Task statement: Count up the lines in the listing below that hold "management", and answer with the total alone.
(Recorded information begins)
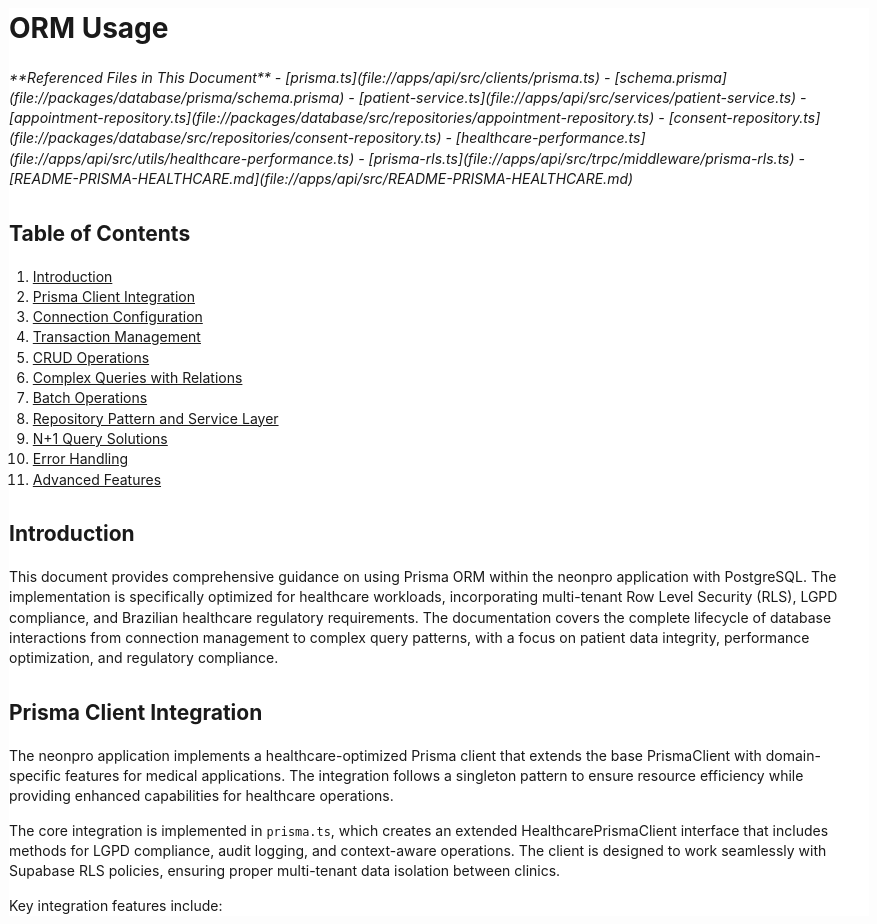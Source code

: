 # ORM Usage

<cite>
**Referenced Files in This Document**
- [prisma.ts](file://apps/api/src/clients/prisma.ts)
- [schema.prisma](file://packages/database/prisma/schema.prisma)
- [patient-service.ts](file://apps/api/src/services/patient-service.ts)
- [appointment-repository.ts](file://packages/database/src/repositories/appointment-repository.ts)
- [consent-repository.ts](file://packages/database/src/repositories/consent-repository.ts)
- [healthcare-performance.ts](file://apps/api/src/utils/healthcare-performance.ts)
- [prisma-rls.ts](file://apps/api/src/trpc/middleware/prisma-rls.ts)
- [README-PRISMA-HEALTHCARE.md](file://apps/api/src/README-PRISMA-HEALTHCARE.md)
</cite>

## Table of Contents

1. [Introduction](#introduction)
2. [Prisma Client Integration](#prisma-client-integration)
3. [Connection Configuration](#connection-configuration)
4. [Transaction Management](#transaction-management)
5. [CRUD Operations](#crud-operations)
6. [Complex Queries with Relations](#complex-queries-with-relations)
7. [Batch Operations](#batch-operations)
8. [Repository Pattern and Service Layer](#repository-pattern-and-service-layer)
9. [N+1 Query Solutions](#n1-query-solutions)
10. [Error Handling](#error-handling)
11. [Advanced Features](#advanced-features)

## Introduction

This document provides comprehensive guidance on using Prisma ORM within the neonpro application with PostgreSQL. The implementation is specifically optimized for healthcare workloads, incorporating multi-tenant Row Level Security (RLS), LGPD compliance, and Brazilian healthcare regulatory requirements. The documentation covers the complete lifecycle of database interactions from connection management to complex query patterns, with a focus on patient data integrity, performance optimization, and regulatory compliance.

## Prisma Client Integration

The neonpro application implements a healthcare-optimized Prisma client that extends the base PrismaClient with domain-specific features for medical applications. The integration follows a singleton pattern to ensure resource efficiency while providing enhanced capabilities for healthcare operations.

The core integration is implemented in `prisma.ts`, which creates an extended HealthcarePrismaClient interface that includes methods for LGPD compliance, audit logging, and context-aware operations. The client is designed to work seamlessly with Supabase RLS policies, ensuring proper multi-tenant data isolation between clinics.

Key integration features include:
(Recorded information ends)
Output: 2